Nothing contained on this website should be construed as granting, by implication, estoppel, or otherwise, any license or right to use this website or any Content displayed on this website, through the use of framing or otherwise, except: (a) as expressly permitted by these Terms of Use; or (b) with our prior written permission or the permission of such third party that may own the trademark or copyright of material displayed on this website."

While there are many options for trail information out there, although in decreasing amounts with the recent acquisition by onX of HikingProject (see: https://www.hikingproject.com/data), the WTA provides the best source of information for the trails within Washington, since that’s what the website is focused on, in contrast to other sources that include a more national inventory of trails.
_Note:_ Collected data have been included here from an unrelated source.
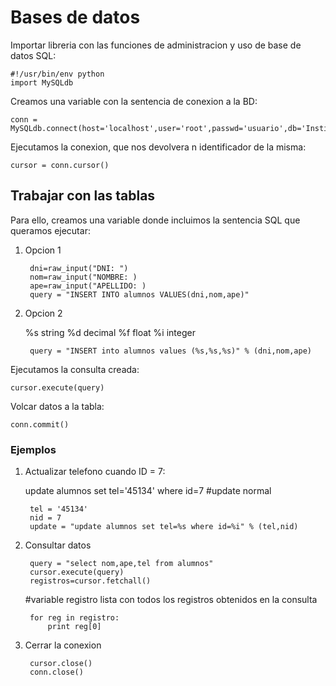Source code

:# Bases de datos

Importar libreria con las funciones de administracion y uso de base de datos SQL:

    #!/usr/bin/env python 
    import MySQLdb

Creamos una variable con la sentencia de conexion a la BD:

    conn = MySQLdb.connect(host='localhost',user='root',passwd='usuario',db='Instituto')

Ejecutamos la conexion, que nos devolvera n identificador de la misma:

    cursor = conn.cursor()

## Trabajar con las tablas

Para ello, creamos una variable donde incluimos la sentencia SQL que queramos ejecutar:

1. Opcion 1

        dni=raw_input("DNI: ")
        nom=raw_input("NOMBRE: )
        ape=raw_input("APELLIDO: )
        query = "INSERT INTO alumnos VALUES(dni,nom,ape)"
    
2. Opcion 2

    %s string
    %d decimal
    %f float
    %i integer

        query = "INSERT into alumnos values (%s,%s,%s)" % (dni,nom,ape) 

Ejecutamos la consulta creada:

    cursor.execute(query)

Volcar datos a la tabla:

    conn.commit()

### Ejemplos

1. Actualizar telefono cuando ID = 7:

    update alumnos set tel='45134' where id=7 #update normal

        tel = '45134'
        nid = 7
        update = "update alumnos set tel=%s where id=%i" % (tel,nid)

2. Consultar datos

        query = "select nom,ape,tel from alumnos"
        cursor.execute(query)
        registros=cursor.fetchall() 
    #variable registro lista con todos los registros obtenidos en la consulta
        
        for reg in registro:
            print reg[0]

3. Cerrar la conexion 

        cursor.close()
        conn.close()
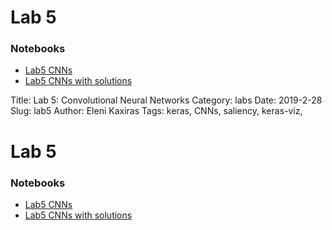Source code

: 

# Lab 5

### Notebooks
 - [Lab5 CNNs]({filename}cs109b-lab5-cnn.ipynb)
 - [Lab5 CNNs with solutions]({filename}cs109b-lab5-cnn_solutions.ipynb)

Title: Lab 5: Convolutional Neural Networks
Category: labs
Date: 2019-2-28
Slug: lab5
Author: Eleni Kaxiras
Tags: keras, CNNs, saliency, keras-viz, 


# Lab 5

### Notebooks
 - [Lab5 CNNs ]({filename}cs109b-lab5-cnn)
 - [Lab5 CNNs with solutions]({filename}cs109b-lab5-cnn-solutions)
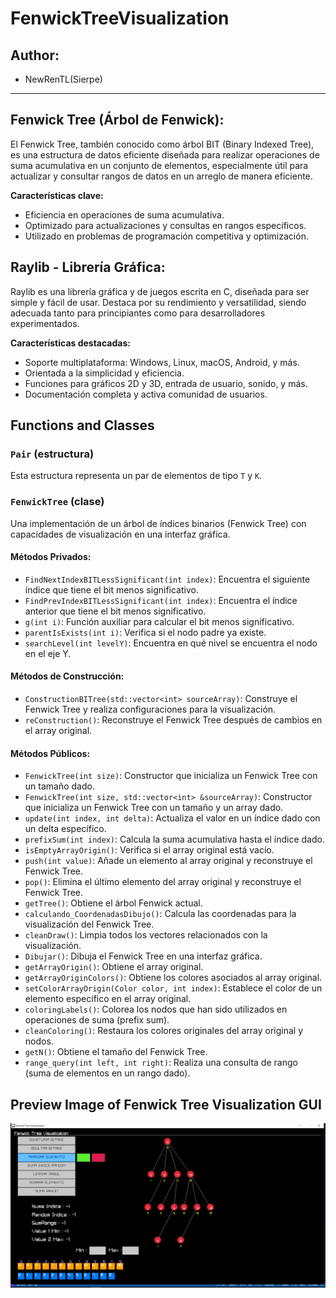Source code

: # FenwickTreeVisualization
## Author:
- NewRenTL(Sierpe)
---
## Fenwick Tree (Árbol de Fenwick):

El Fenwick Tree, también conocido como árbol BIT (Binary Indexed Tree), es una estructura de datos eficiente diseñada para realizar operaciones de suma acumulativa en un conjunto de elementos, especialmente útil para actualizar y consultar rangos de datos en un arreglo de manera eficiente.

**Características clave:**
- Eficiencia en operaciones de suma acumulativa.
- Optimizado para actualizaciones y consultas en rangos específicos.
- Utilizado en problemas de programación competitiva y optimización.

## Raylib - Librería Gráfica:

Raylib es una librería gráfica y de juegos escrita en C, diseñada para ser simple y fácil de usar. Destaca por su rendimiento y versatilidad, siendo adecuada tanto para principiantes como para desarrolladores experimentados.

**Características destacadas:**
- Soporte multiplataforma: Windows, Linux, macOS, Android, y más.
- Orientada a la simplicidad y eficiencia.
- Funciones para gráficos 2D y 3D, entrada de usuario, sonido, y más.
- Documentación completa y activa comunidad de usuarios.

## Functions and Classes

### `Pair` (estructura)

Esta estructura representa un par de elementos de tipo `T` y `K`.

### `FenwickTree` (clase)

Una implementación de un árbol de índices binarios (Fenwick Tree) con capacidades de visualización en una interfaz gráfica.

#### Métodos Privados:

- `FindNextIndexBITLessSignificant(int index)`: Encuentra el siguiente índice que tiene el bit menos significativo.
- `FindPrevIndexBITLessSignificant(int index)`: Encuentra el índice anterior que tiene el bit menos significativo.
- `g(int i)`: Función auxiliar para calcular el bit menos significativo.
- `parentIsExists(int i)`: Verifica si el nodo padre ya existe.
- `searchLevel(int levelY)`: Encuentra en qué nivel se encuentra el nodo en el eje Y.

#### Métodos de Construcción:

- `ConstructionBITree(std::vector<int> sourceArray)`: Construye el Fenwick Tree y realiza configuraciones para la visualización.
- `reConstruction()`: Reconstruye el Fenwick Tree después de cambios en el array original.

#### Métodos Públicos:

- `FenwickTree(int size)`: Constructor que inicializa un Fenwick Tree con un tamaño dado.
- `FenwickTree(int size, std::vector<int> &sourceArray)`: Constructor que inicializa un Fenwick Tree con un tamaño y un array dado.
- `update(int index, int delta)`: Actualiza el valor en un índice dado con un delta específico.
- `prefixSum(int index)`: Calcula la suma acumulativa hasta el índice dado.
- `isEmptyArrayOrigin()`: Verifica si el array original está vacío.
- `push(int value)`: Añade un elemento al array original y reconstruye el Fenwick Tree.
- `pop()`: Elimina el último elemento del array original y reconstruye el Fenwick Tree.
- `getTree()`: Obtiene el árbol Fenwick actual.
- `calculando_CoordenadasDibujo()`: Calcula las coordenadas para la visualización del Fenwick Tree.
- `cleanDraw()`: Limpia todos los vectores relacionados con la visualización.
- `Dibujar()`: Dibuja el Fenwick Tree en una interfaz gráfica.
- `getArrayOrigin()`: Obtiene el array original.
- `getArrayOriginColors()`: Obtiene los colores asociados al array original.
- `setColorArrayOrigin(Color color, int index)`: Establece el color de un elemento específico en el array original.
- `coloringLabels()`: Colorea los nodos que han sido utilizados en operaciones de suma (prefix sum).
- `cleanColoring()`: Restaura los colores originales del array original y nodos.
- `getN()`: Obtiene el tamaño del Fenwick Tree.
- `range_query(int left, int right)`: Realiza una consulta de rango (suma de elementos en un rango dado).
## Preview Image of Fenwick Tree Visualization GUI 
![image](FenwickTreeVisualizationTest.PNG)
I am not aware of any ethical considerations to using the data gathered, if permission is granted. User-generated content will not be collected and the data describes places rather than people, which reduces worry about privacy. All data will also have been available to other users, as it would be pulled from a publicly available area. In the case where express permission is not grante by WTA, a Python scraper may increase the burden on the website via increased web traffic. Usage of the collected data may also not be in accordance with the Terms of Service if it is released publicly versus kept private and only releasing the results. 
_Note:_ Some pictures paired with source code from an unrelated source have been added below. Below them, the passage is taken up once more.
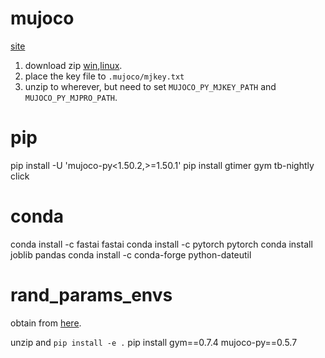 # mujoco
[site](https://www.roboti.us/index.html)
1. download zip [win](https://www.roboti.us/download/mjpro150_win64.zip),[linux](https://www.roboti.us/download/mjpro150_linux.zip).
2. place the key file to `.mujoco/mjkey.txt`
3. unzip to wherever, but need to set `MUJOCO_PY_MJKEY_PATH` and `MUJOCO_PY_MJPRO_PATH`.
# pip
pip install -U 'mujoco-py<1.50.2,>=1.50.1'
pip install gtimer gym tb-nightly click
# conda
conda install -c fastai fastai
conda install -c pytorch pytorch
conda install joblib pandas
conda install -c conda-forge python-dateutil

# rand_params_envs
obtain from [here](https://github.com/dennisl88/rand_param_envs).

unzip and `pip install -e .`
pip install gym==0.7.4 mujoco-py==0.5.7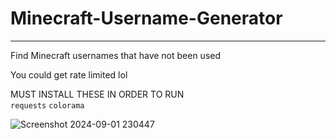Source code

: # Minecraft-Username-Generator
------------------------------------------------
Find Minecraft usernames that have not been used

You could get rate limited lol

MUST INSTALL THESE IN ORDER TO RUN                                                                                                                                                                                                
`requests`
`colorama`



![Screenshot 2024-09-01 230447](https://github.com/user-attachments/assets/df40d411-1137-49fd-9073-e2d9be8547da)

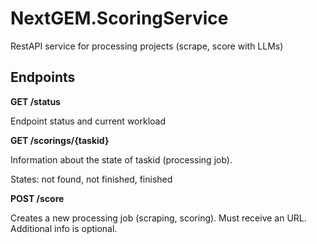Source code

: # NextGEM.ScoringService
RestAPI service for processing projects (scrape, score with LLMs)

## Endpoints

**GET /status**

Endpoint status and current workload

**GET /scorings/{taskid}**

Information about the state of taskid (processing job).

States: not found, not finished, finished

**POST /score**

Creates a new processing job (scraping, scoring).
Must receive an URL. Additional info is optional.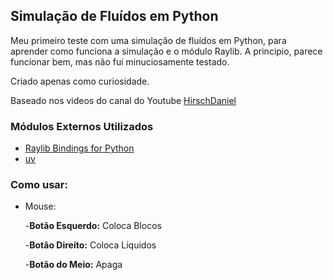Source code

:## Simulação de Fluídos em Python

Meu primeiro teste com uma simulação de fluídos em Python, para aprender como funciona a simulação e o módulo Raylib. A principio, parece funcionar bem, mas não fui minuciosamente testado.

Criado apenas como curiosidade.

Baseado nos videos do canal do Youtube [HirschDaniel](https://www.youtube.com/@HirschDaniel)

### Módulos Externos Utilizados
 - [Raylib Bindings for Python](https://electronstudio.github.io/raylib-python-cffi/index.html)
 - [uv](https://docs.astral.sh/uv/)

### Como usar:

 - Mouse:
   
    -**Botão Esquerdo:** Coloca Blocos
   
    -**Botão Direito:** Coloca Líquidos
   
    -**Botão do Meio:** Apaga
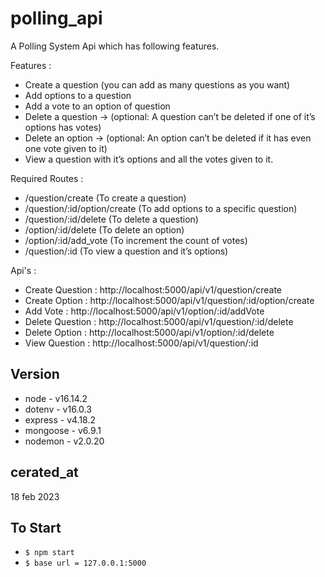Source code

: # polling_api

A Polling System Api which has following features.

Features :
- Create a question (you can add as many questions as you want)
- Add options to a question
- Add a vote to an option of question
- Delete a question → (optional: A question can’t be deleted if one of it’s options has votes)
- Delete an option → (optional: An option can’t be deleted if it has even one vote given to it)
- View a question with it’s options and all the votes given to it.

Required Routes : 
- /question/create (To create a question)
- /question/:id/option/create (To add options to a specific question)
- /question/:id/delete (To delete a question)
- /option/:id/delete (To delete an option)
- /option/:id/add_vote (To increment the count of votes)
- /question/:id (To view a question and it’s options)

Api's : 
- Create Question : http://localhost:5000/api/v1/question/create
- Create Option : http://localhost:5000/api/v1/question/:id/option/create
- Add Vote : http://localhost:5000/api/v1/option/:id/addVote
- Delete Question : http://localhost:5000/api/v1/question/:id/delete
- Delete Option : http://localhost:5000/api/v1/option/:id/delete
- View Question : http://localhost:5000/api/v1/question/:id

## Version

- node - v16.14.2
- dotenv - v16.0.3
- express - v4.18.2
- mongoose - v6.9.1
- nodemon - v2.0.20

## cerated_at

18 feb 2023

## To Start

- `$ npm start`
- `$ base url = 127.0.0.1:5000`
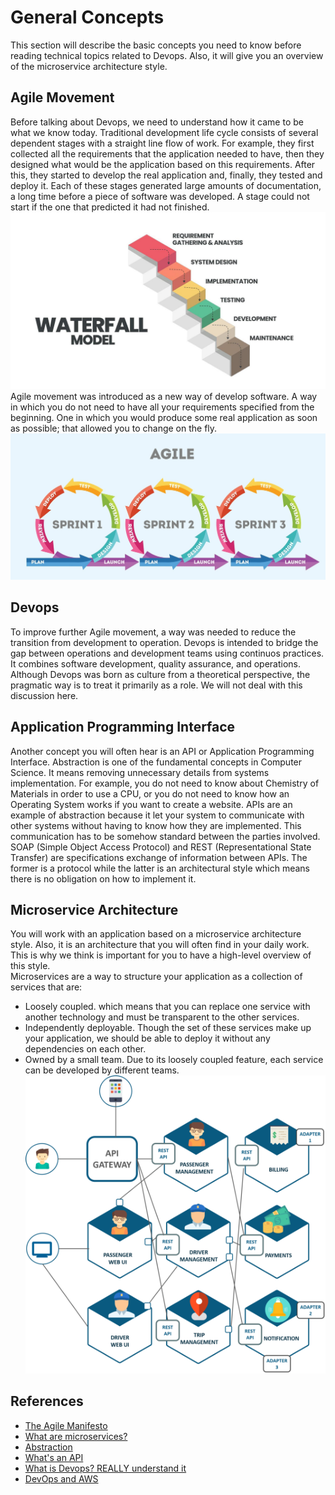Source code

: # General Concepts

This section will describe the basic concepts you need to know before reading technical topics related to Devops. Also, it will give you an overview of the microservice architecture style. 

## Agile Movement
Before talking about Devops, we need to understand how it came to be what we know today. Traditional development life cycle consists of several dependent stages with a straight line flow of work. For example, they first collected all the requirements that the application needed to have, then they designed what would be the application based on this requirements. After this, they started to develop the real application and, finally, they tested and deploy it. Each of these stages generated large amounts of documentation, a long time before a piece of software was developed. A stage could not start if the one that predicted it had not finished. ![](./imgs/waterfall.jpg) 
Agile movement was introduced as a new way of develop software. A way in which you do not need to have all your requirements specified from the beginning. One in which you would produce some real application as soon as possible; that allowed you to change on the fly. ![](./imgs/agile.jpeg)

## Devops
To improve further Agile movement, a way was needed to reduce the transition from development to operation. Devops is intended to bridge the gap between operations and development teams using continuos practices. It combines software development, quality assurance, and operations. Although Devops was born as culture from a theoretical perspective, the pragmatic way is to treat it primarily as a role. We will not deal with this discussion here. 

## Application Programming Interface
Another concept you will often hear is an API or Application Programming Interface. Abstraction is one of the fundamental concepts in Computer Science. It means removing unnecessary details from systems implementation. For example, you do not need to know about Chemistry of Materials in order to use a CPU, or you do not need to know how an Operating System works if you want to create a website. APIs are an example of abstraction because it let your system to communicate with other systems without having to know how they are implemented. This communication has to be somehow standard between the parties involved. SOAP (Simple Object Access Protocol) and REST (Representational State Transfer) are specifications exchange of information between APIs. The former is a protocol while the latter is an architectural style which means there is no obligation on how to implement it. 

## Microservice Architecture
You will work with an application based on a microservice architecture style. Also, it is an architecture that you will often find in your daily work. This is why we think is important for you to have a high-level overview of this style.  
Microservices are a way to structure your application as a collection of services that are:
* Loosely coupled. which means that you can replace one service with another technology and must be transparent to the other services.
* Independently deployable. Though the set of these services make up your application, we should be able to deploy it without any dependencies on each other.
* Owned by a small team. Due to its loosely coupled feature, each service can be developed by different teams.
![](./imgs/microservice.png)

## References
* [The Agile Manifesto](https://agilemanifesto.org/)
* [What are microservices?](https://microservices.io/)
* [Abstraction](https://isaaccomputerscience.org/concepts/dsa_ctm_abstraction?examBoard=all&stage=all)
* [What's an API](https://www.redhat.com/en/topics/api/what-are-application-programming-interfaces)
* [What is Devops? REALLY understand it](https://www.youtube.com/watch?v=0yWAtQ6wYNM)
* [DevOps and AWS](https://aws.amazon.com/devops/)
For Plan B, the permit lottery data is available from [here](https://web.archive.org/web/20201020211744/https://www.fs.usda.gov/Internet/FSE_DOCUMENTS/fseprd695975.pdf) (2019) and [here](https://www.fs.usda.gov/Internet/FSE_DOCUMENTS/fseprd695975.pdf) (2020). The PDFs can be converted into spreadsheet format via Google Sheets. While the license is not explicity stated within the page or the PDF, the USFS is part of the U.S. Department of Agriculture, which has a website “Digital Rights and Copyright” section that states, “Most information presented on the USDA Web site is considered public domain information. Public domain information may be freely distributed or copied, but use of appropriate byline/photo/image credits is requested. Attribution may be cited as follows: “U.S. Department of Agriculture… Some material on the USDA Web site are protected by copyright, trademark, or patent, and/or are provided for personal use only… and USDA has made every attempt to identify and clearly label them.” The lottery data is assumed to be available to be public domain, given that the lottery is held by the USFS, the document is not labeled as being copyrighted, and the dataset does not have any personal information. The dataset is appropriate for analyzing Plan B because it is the only known dataset containing Enchantments permit lottery data, as it’s coming from the lottery operator (the USFS). There does not appear to be any immediate ethical concerns with using the dataset, aside from potentially increasing one’s chances of gaining a permit should the resulting analysis be accurate. If the days to select or methods of increasing one’s chances of receiving a permit is released publicly, an influx of applicants may try to submit information that increase their chances of obtaining a permit. 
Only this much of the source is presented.